Thank you very much for your input. I’ll definitely have to go for the business models whenever the current ones die.
I knew I would make some mistake and learn something new, with this being my first real server-PC (instead of mini-pc or raspberry pi) and RAID. I just wished it wasn’t that pricey of a mistake :(
I wouldn’t say it’s a big mistake, you’ve likely still got a few years left on your current drives as-is. And you can replace them with same- or larger-capacity drives one at a time to spread the cost out.
Keep an eye out for retired enterprise ssds on ebay or the like - I got lucky and found mine there for $20 each, with 5 years of uptime but basically nothing written to them so no wearout at all - probably just sat in a server with static data for a full refresh cycle. They’ve been great.
Sadly, it seems I cannot replace the disks one-by-one. At least not if I don’t upgrade the SSD size to greater than 4TB at the same time.
The consumer 4TB SSDs yield 3,64 TiB, whereas the datacenter 4TB SSDs seem to yield 3,49 TiB. As far as I know, one cannot replace a zfs raid z1 drive with a smaller one. I’ll have to watch the current consumer SSDs closely and be prepared for when I’ll have to switch them.
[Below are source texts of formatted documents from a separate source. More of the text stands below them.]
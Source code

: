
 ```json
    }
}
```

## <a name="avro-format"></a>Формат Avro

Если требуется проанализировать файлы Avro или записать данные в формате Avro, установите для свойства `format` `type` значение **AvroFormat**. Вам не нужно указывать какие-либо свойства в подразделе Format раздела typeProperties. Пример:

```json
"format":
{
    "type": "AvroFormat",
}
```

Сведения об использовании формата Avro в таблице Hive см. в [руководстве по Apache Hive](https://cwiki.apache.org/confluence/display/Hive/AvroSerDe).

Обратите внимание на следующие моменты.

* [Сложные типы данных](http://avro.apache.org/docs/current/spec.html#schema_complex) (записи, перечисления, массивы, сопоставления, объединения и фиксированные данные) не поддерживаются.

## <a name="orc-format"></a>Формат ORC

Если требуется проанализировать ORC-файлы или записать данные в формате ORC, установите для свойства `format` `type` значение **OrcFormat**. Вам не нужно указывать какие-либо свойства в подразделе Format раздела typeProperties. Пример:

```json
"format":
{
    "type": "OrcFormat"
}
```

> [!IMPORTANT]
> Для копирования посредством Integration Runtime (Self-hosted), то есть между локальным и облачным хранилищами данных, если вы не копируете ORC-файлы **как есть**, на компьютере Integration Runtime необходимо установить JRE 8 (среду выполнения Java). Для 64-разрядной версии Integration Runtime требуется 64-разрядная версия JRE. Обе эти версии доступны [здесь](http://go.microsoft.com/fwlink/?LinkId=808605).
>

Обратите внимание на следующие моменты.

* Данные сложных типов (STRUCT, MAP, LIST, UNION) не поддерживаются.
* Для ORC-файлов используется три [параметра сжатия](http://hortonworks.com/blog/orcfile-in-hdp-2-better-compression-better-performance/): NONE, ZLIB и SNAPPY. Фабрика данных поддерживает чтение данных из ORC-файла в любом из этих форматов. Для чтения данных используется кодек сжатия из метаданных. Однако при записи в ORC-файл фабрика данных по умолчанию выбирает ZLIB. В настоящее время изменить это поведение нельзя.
I’m not all too sure about buying used IT / stuff in general from ebay, but I’ll have a look, thanks!
If you want enterprise gear on the cheap, yes. Ebay.
There are regular vendors on Ebay with thousands of verified sales. Go with those till you figure it all out.
You can definitely make bad choices, but even when I’ve gotten bad drives, the vendor just immediately refunded the money, like that day.